Impedans never received that further €1.5 million, but Hopkins added that the company was secure because it didn’t hinge its future on getting the money. He said the company made the best use it could of the initial €500,000 tranche and is now profitable.
However, despite Impedans’ positive outcome, he warns startups against agreeing to very specific milestones to secure funding that they need now, leaving them potentially exposed if they come up short.
“That’s a very negative situation to find yourself in. Where I think it does work is where the company says, ‘Look, if everything goes to plan, I need half a million’,” he said.

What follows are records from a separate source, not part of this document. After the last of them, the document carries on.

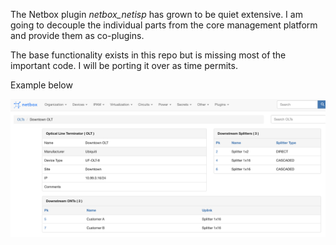 The Netbox plugin _netbox_netisp_ has grown to be quiet extensive. I am going to decouple the individual parts from the core management platform and provide them as co-plugins.

The base functionality exists in this repo but is missing most of the important code. I will be porting it over as time permits.

Example below


![Gif not loaded](https://github.com/MajesticFalcon/netbox_plugin_gpon/blob/master/img/OLT%20Example%20Page.png)

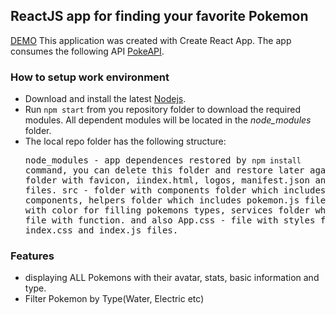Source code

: ## ReactJS app for finding your favorite Pokemon
[DEMO]()
This application was created with Create React App.
The app consumes the following API [PokeAPI](https://pokeapi.co/).

### How to setup work environment
* Download and install the latest [Nodejs](https://nodejs.org/en/download/stable/).
* Run `npm start` from you repository folder to download the required modules. All dependent modules will be located in the  *node_modules* folder.
* The local repo folder has the following structure: <pre>
    node_modules - app dependences restored by `npm install` command, you can delete this folder and restore later again.
    public - folder with favicon, iindex.html, logos, manifest.json and robots.txt files.
    src - folder with components folder which includes 6 independent components, helpers folder which includes pokemon.js file with object with color for filling pokemons types, services folder which includes file with function.
    and also App.css - file with styles for App.js, index.css and index.js files.
</pre>

### Features

- displaying ALL Pokemons with their avatar, stats, basic information and type.
- Filter Pokemon by Type(Water, Electric etc)
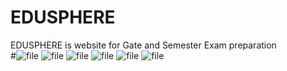 # EDUSPHERE
EDUSPHERE is website for Gate and Semester Exam preparation  
#![file](https://github.com/lifeaboutsily/EDUSPHERE/assets/145007506/3e1b94ac-0fb2-4ca6-a78a-219a79f6d06e)
![file](https://github.com/lifeaboutsily/EDUSPHERE/assets/145007506/3e1b94ac-0fb2-4ca6-a78a-219a79f6d06e)
![file](https://github.com/lifeaboutsily/EDUSPHERE/assets/145007506/3e1b94ac-0fb2-4ca6-a78a-219a79f6d06e)
![file](https://github.com/lifeaboutsily/EDUSPHERE/assets/145007506/0977e516-d55b-4366-acc9-b1ba425ac058)
![file](https://github.com/lifeaboutsily/EDUSPHERE/assets/145007506/0977e516-d55b-4366-acc9-b1ba425ac058)
![file](https://github.com/lifeaboutsily/EDUSPHERE/assets/145007506/0977e516-d55b-4366-acc9-b1ba425ac058)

“It allows you to get enough investment to get to where you need to get to, which was the situation in our case, but it gives you the option to take a lot more money if things pan out well.”
Short term goals
However not all VC firms embrace tranched funding as a way to reduce investment risk, with some arguing that it may force startups to focus on short-term goals instead of long-term success.

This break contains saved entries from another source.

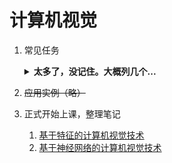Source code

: # 计算机视觉

1. 常见任务

    <details>
    <summary><b>太多了，没记住。大概列几个...</b></summary>

    1. 图片分类：给整张图片分类
    2. 目标检测：检测图片中有哪些物体
    3. 语义分割：给图片中每个像素分类
    4. 实例分割：给图片中每个像素分类，比语义分割更复杂一些
    5. 目标跟踪：一段视频里，目标物体在不同帧的轨迹
    6. 深度估计：判断距离
    7. 图像生成

    </details>

2. ~~应用实例（略）~~
3. 正式开始上课，整理笔记
    1. [基于特征的计算机视觉技术](计算机视觉/基于特征的计算机视觉技术/)
    2. [基于神经网络的计算机视觉技术](计算机视觉/基于神经网络的计算机视觉技术/)
    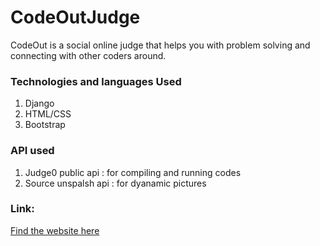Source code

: # CodeOutJudge
 CodeOut is a social online judge that helps you with problem solving and connecting with other coders around.
### Technologies and languages Used
   1. Django
   2. HTML/CSS
   3. Bootstrap

### API used
   1. Judge0 public api : for compiling and running codes
   2. Source unspalsh api : for dyanamic pictures

### Link:
   <a href="http://embiway.pythonanywhere.com">Find the website here</a>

Dublin-based venture capital Frontline Ventures generally avoids tranching, although investment executive Finn Murphy said the VC outfit has used the approach in the past under “unique circumstances where it makes sense”.
He used the example of a payments startup getting regulatory approval before receiving any more funds but added that this is the exception to the rule.
“We think that startups need flexibility in their early stages,” he added.
“When funding is contingent on milestones, the company tends to work towards those milestones rather than doing what’s best for the business – and in early stage, what’s best for the business can often change rapidly.”
Murphy also disagrees that tranches provide an added shield for investors from risk.
“Generally as an investor you want to de-risk your investments by giving your portfolio as much flexibility and resources to do what needs to be done to succeed within their market,” he said.
“Tranching reduces flexibility and constrains available capital so while it might protect you from the downside I believe it also can hamper your potential upside.”
However Liao believes that tranching funds helps teach entrepreneurs to manage their cash flow, while short-term goals can still be used to fit into a bigger-picture agenda.
“If you drop (the cash) on them all at once, there is a bit of a tendency towards waste in that early stage. By not getting all the cash at once, you often get better cash management, and that’s also beneficial to everyone,” he said.
While staggered funding is suited to the earliest-stage investments, Liao added that it shouldn’t really be on the table for series A and B. At this point, the company should be well versed in managing money and focused on growth.
“Investing in startups is an enormously risky business, so you do whatever you can to (allay) the risk and we’re pretty good at that, especially with our accelerator programmes,” he said.
“We get to know the companies well before we commit a lot of capital to them and that’s proved to be a great model for us.”